Class sizes are much smaller at Granite State High School, which isn’t a stand-alone school building, but rather rooms that share a floor in the men’s prison with the chapel and the mental health office. Levels of learning also differ.
“I might have someone who is reading at a sixth-grade level in the same class as someone who has a master’s degree,” she says. “The real benefit is the small class size allows for individual attention.”
Students who don’t have one can receive an actual high school diploma; those who have graduated are welcome to take courses, too. Terms run for 11 weeks with two weeks off between quarters. Each quarter students can sign up for as many as four classes a day.
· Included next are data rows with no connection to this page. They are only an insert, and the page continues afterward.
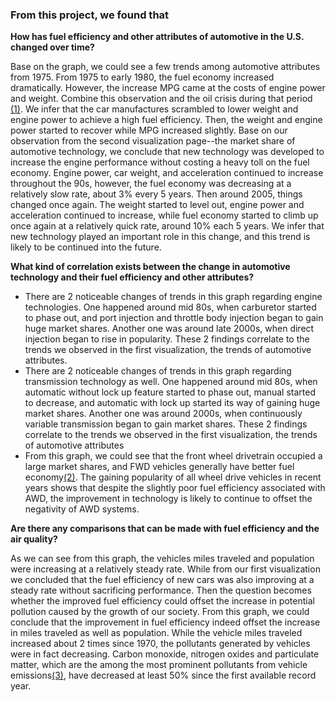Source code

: ### From this project, we found that


**How has fuel efficiency and other attributes of automotive in the U.S. changed over time?**

Base on the graph, we could see a few trends among automotive attributes from 1975. From 1975 to early 1980, the fuel economy increased dramatically. However, the increase MPG came at the costs of engine power and weight. Combine this observation and the oil crisis during that period [(1)](https://en.wikipedia.org/wiki/1970s_energy_crisis).  We infer that the car manufactures scrambled to lower weight and engine power to achieve a high fuel efficiency. Then, the weight and engine power started to recover while MPG increased slightly. Base on our observation from the second visualization page--the market share of automotive technology,  we conclude that new technology was developed to increase the engine performance without costing a heavy toll on the fuel economy. Engine power, car weight, and acceleration continued to increase throughout the 90s, however, the fuel economy was decreasing at a relatively slow rate, about 3% every 5 years. Then around 2005, things changed once again. The weight started to level out, engine power and acceleration continued to increase, while fuel economy started to climb up once again at a relatively quick rate, around 10% each 5 years. We infer that new technology played an important role in this change, and this trend is likely to be continued into the future.


**What kind of correlation exists between the change in automotive technology and their fuel efficiency and other attributes?**

* There are 2 noticeable changes of trends in this graph regarding engine technologies. One happened around mid 80s, when carburetor started to phase out, and port injection and throttle body injection began to gain huge market shares. Another one was around late 2000s, when direct injection began to rise in popularity. These 2 findings correlate to the trends we observed in the first visualization, the trends of automotive attributes.
* There are 2 noticeable changes of trends in this graph regarding transmission technology as well. One happened around mid 80s, when automatic without lock up feature started to phase out, manual started to decrease, and automatic with lock up started its way of gaining huge market shares. Another one was around 2000s, when continuously variable transmission began to gain market shares. These 2 findings correlate to the trends we observed in the first visualization, the trends of automotive attributes
* From this graph, we could see that the front wheel drivetrain occupied a large market shares, and FWD vehicles generally have better fuel economy[(2)](https://www.usautosales.info/blogs/1924/the-perfect-car/front-wheel-drive-vs-rear-wheel-drive/). The gaining popularity of all wheel drive vehicles in recent years shows that despite the slightly poor fuel efficiency associated with AWD, the improvement in technology is likely to continue to offset the negativity of AWD systems.


**Are there any comparisons that can be made with fuel efficiency and the air quality?**

As we can see from this graph, the vehicles miles traveled and population were increasing at a relatively steady rate. While from our first visualization we concluded that the fuel efficiency of new cars was also improving at a steady rate without sacrificing performance. Then the question becomes whether the improved fuel efficiency could offset the increase in potential pollution caused by the growth of our society. From this graph, we could conclude that the improvement in fuel efficiency indeed offset the increase in miles traveled as well as population. While the vehicle miles traveled increased about 2 times since 1970, the pollutants generated by vehicles were in fact decreasing. Carbon monoxide, nitrogen oxides and particulate matter, which are the among the most prominent pollutants from vehicle emissions[(3)](https://auto.howstuffworks.com/air-pollution-from-cars.htm), have decreased at least 50% since the first available record year.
“They can take a quarter off if they want to, or if they have a job, they can go to school in the morning and work in the afternoon; there’s a lot of flexibility,” Stoddard says. “That’s one of the things that makes it work.”
The New Hampshire resident teaches courses in American literature, world literature, Shakespeare and creative writing, among others. There are no restrictions on what students can write about, but she does set boundaries by telling them that if it’s something they wouldn’t want the security staff to read, they probably shouldn’t write it. Many student-inmates at Granite State High write about what many high school students write about: themselves.
“Most often I see students reaching back in time, prior to being incarcerated. They write stories about the bike they really wanted for Christmas and didn’t get, or the puppy they had when they were 7 years old,” Stoddard says. “One man in his sixties wrote a story about his first dog. These personal narratives help them to remember that their incarceration and the crime they committed isn’t all they are.”
Stoddard was teaching at a middle school when she saw an ad for the English teacher opening at the prisons. Feeling ready for a change, she didn’t hesitate to apply.
“I was always drawn to the at-risk kids, the kids who had no one else in their corner,” Stoddard says. “They kind of drew me in and made me want to reach them. This seemed like an extension of that.”
“Every teaching experience I’ve had has taught me something,” she continues. “Each one has its rewards and challenges. Here I’m working with people who are taking control of their lives in a situation where they have very little control. And meeting with their families at graduation is especially rewarding.”
As to what working with this population has taught her, Stoddard says, “Every individual is on his or her own journey and own lifepath. We all make choices, but everyone deserves another chance, and they will take that chance when they are ready.”